What it argues
Al Ries and Jack Trout published this slim, blunt book in 1993 as a corrective to the marketing industry's habit of ignoring how markets actually behave. Each of the twenty-two laws is stated flatly, explained with examples from real companies, and illustrated with both winners who followed the law and losers who violated it. The premise is that marketing is a battle for perception, not for product superiority, and that most failed campaigns stem from ignoring this fact.

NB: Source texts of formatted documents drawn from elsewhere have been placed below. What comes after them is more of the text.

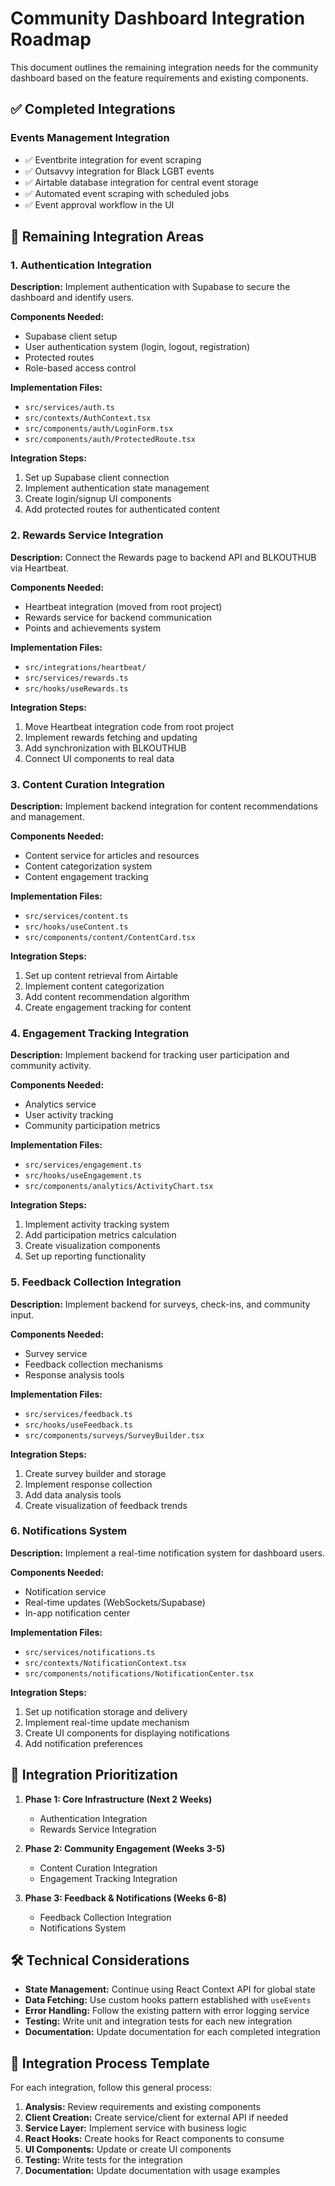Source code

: # Community Dashboard Integration Roadmap

This document outlines the remaining integration needs for the community dashboard based on the feature requirements and existing components.

## ✅ Completed Integrations

### Events Management Integration
- ✅ Eventbrite integration for event scraping
- ✅ Outsavvy integration for Black LGBT events
- ✅ Airtable database integration for central event storage
- ✅ Automated event scraping with scheduled jobs
- ✅ Event approval workflow in the UI

## 🔄 Remaining Integration Areas

### 1. Authentication Integration

**Description:** Implement authentication with Supabase to secure the dashboard and identify users.

**Components Needed:**
- Supabase client setup
- User authentication system (login, logout, registration)
- Protected routes
- Role-based access control

**Implementation Files:**
- `src/services/auth.ts`
- `src/contexts/AuthContext.tsx`
- `src/components/auth/LoginForm.tsx`
- `src/components/auth/ProtectedRoute.tsx`

**Integration Steps:**
1. Set up Supabase client connection
2. Implement authentication state management
3. Create login/signup UI components
4. Add protected routes for authenticated content

### 2. Rewards Service Integration

**Description:** Connect the Rewards page to backend API and BLKOUTHUB via Heartbeat.

**Components Needed:**
- Heartbeat integration (moved from root project)
- Rewards service for backend communication
- Points and achievements system

**Implementation Files:**
- `src/integrations/heartbeat/`
- `src/services/rewards.ts`
- `src/hooks/useRewards.ts`

**Integration Steps:**
1. Move Heartbeat integration code from root project
2. Implement rewards fetching and updating
3. Add synchronization with BLKOUTHUB
4. Connect UI components to real data

### 3. Content Curation Integration

**Description:** Implement backend integration for content recommendations and management.

**Components Needed:**
- Content service for articles and resources
- Content categorization system
- Content engagement tracking

**Implementation Files:**
- `src/services/content.ts`
- `src/hooks/useContent.ts`
- `src/components/content/ContentCard.tsx`

**Integration Steps:**
1. Set up content retrieval from Airtable
2. Implement content categorization
3. Add content recommendation algorithm
4. Create engagement tracking for content

### 4. Engagement Tracking Integration

**Description:** Implement backend for tracking user participation and community activity.

**Components Needed:**
- Analytics service
- User activity tracking
- Community participation metrics

**Implementation Files:**
- `src/services/engagement.ts`
- `src/hooks/useEngagement.ts`
- `src/components/analytics/ActivityChart.tsx`

**Integration Steps:**
1. Implement activity tracking system
2. Add participation metrics calculation
3. Create visualization components
4. Set up reporting functionality

### 5. Feedback Collection Integration

**Description:** Implement backend for surveys, check-ins, and community input.

**Components Needed:**
- Survey service
- Feedback collection mechanisms
- Response analysis tools

**Implementation Files:**
- `src/services/feedback.ts`
- `src/hooks/useFeedback.ts`
- `src/components/surveys/SurveyBuilder.tsx`

**Integration Steps:**
1. Create survey builder and storage
2. Implement response collection
3. Add data analysis tools
4. Create visualization of feedback trends

### 6. Notifications System

**Description:** Implement a real-time notification system for dashboard users.

**Components Needed:**
- Notification service
- Real-time updates (WebSockets/Supabase)
- In-app notification center

**Implementation Files:**
- `src/services/notifications.ts`
- `src/contexts/NotificationContext.tsx`
- `src/components/notifications/NotificationCenter.tsx`

**Integration Steps:**
1. Set up notification storage and delivery
2. Implement real-time update mechanism
3. Create UI components for displaying notifications
4. Add notification preferences

## 📅 Integration Prioritization

1. **Phase 1: Core Infrastructure (Next 2 Weeks)**
   - Authentication Integration
   - Rewards Service Integration

2. **Phase 2: Community Engagement (Weeks 3-5)**
   - Content Curation Integration
   - Engagement Tracking Integration

3. **Phase 3: Feedback & Notifications (Weeks 6-8)**
   - Feedback Collection Integration
   - Notifications System

## 🛠️ Technical Considerations

- **State Management:** Continue using React Context API for global state
- **Data Fetching:** Use custom hooks pattern established with `useEvents`
- **Error Handling:** Follow the existing pattern with error logging service
- **Testing:** Write unit and integration tests for each new integration
- **Documentation:** Update documentation for each completed integration

## 🔄 Integration Process Template

For each integration, follow this general process:

1. **Analysis:** Review requirements and existing components
2. **Client Creation:** Create service/client for external API if needed
3. **Service Layer:** Implement service with business logic
4. **React Hooks:** Create hooks for React components to consume
5. **UI Components:** Update or create UI components
6. **Testing:** Write tests for the integration
7. **Documentation:** Update documentation with usage examples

The most foundational laws are the first two. The Law of Leadership states that it is better to be first than to be better — the first brand in a category typically holds a permanent perceptual advantage. The Law of the Category extends this: if you can't be first in an existing category, create a new one where you can be. Together these two laws explain why so many technically superior products fail while inferior first-movers hold dominant positions for decades.
What it gets right
- 1.
It's better to be first than to be better. The first brand in a category builds a perceptual advantage that is very difficult to overcome, regardless of subsequent product quality.
- 2.
If you can't be first in a category, create a new category where you can be first. Category creation is often a more powerful move than head-on competition.
- 3.
Being first in the mind matters more than being first to market. Perception is reality in marketing, and whoever establishes the initial impression tends to keep it.
What it covers
Who wrote it
Al Ries and Jack Trout were advertising strategists and business writers who together developed the concept of positioning in the 1970s and went on to write several influential books on marketing strategy. Ries co-founded the consultancy Ries & Ries with his daughter Laura Ries and authored titles including Positioning, Marketing Warfare, and Focus. Trout, who passed away in 2017, founded Trout & Partners and wrote Differentiate or Die and Repositioning. Together they were among the most cited marketing thinkers of the late twentieth century.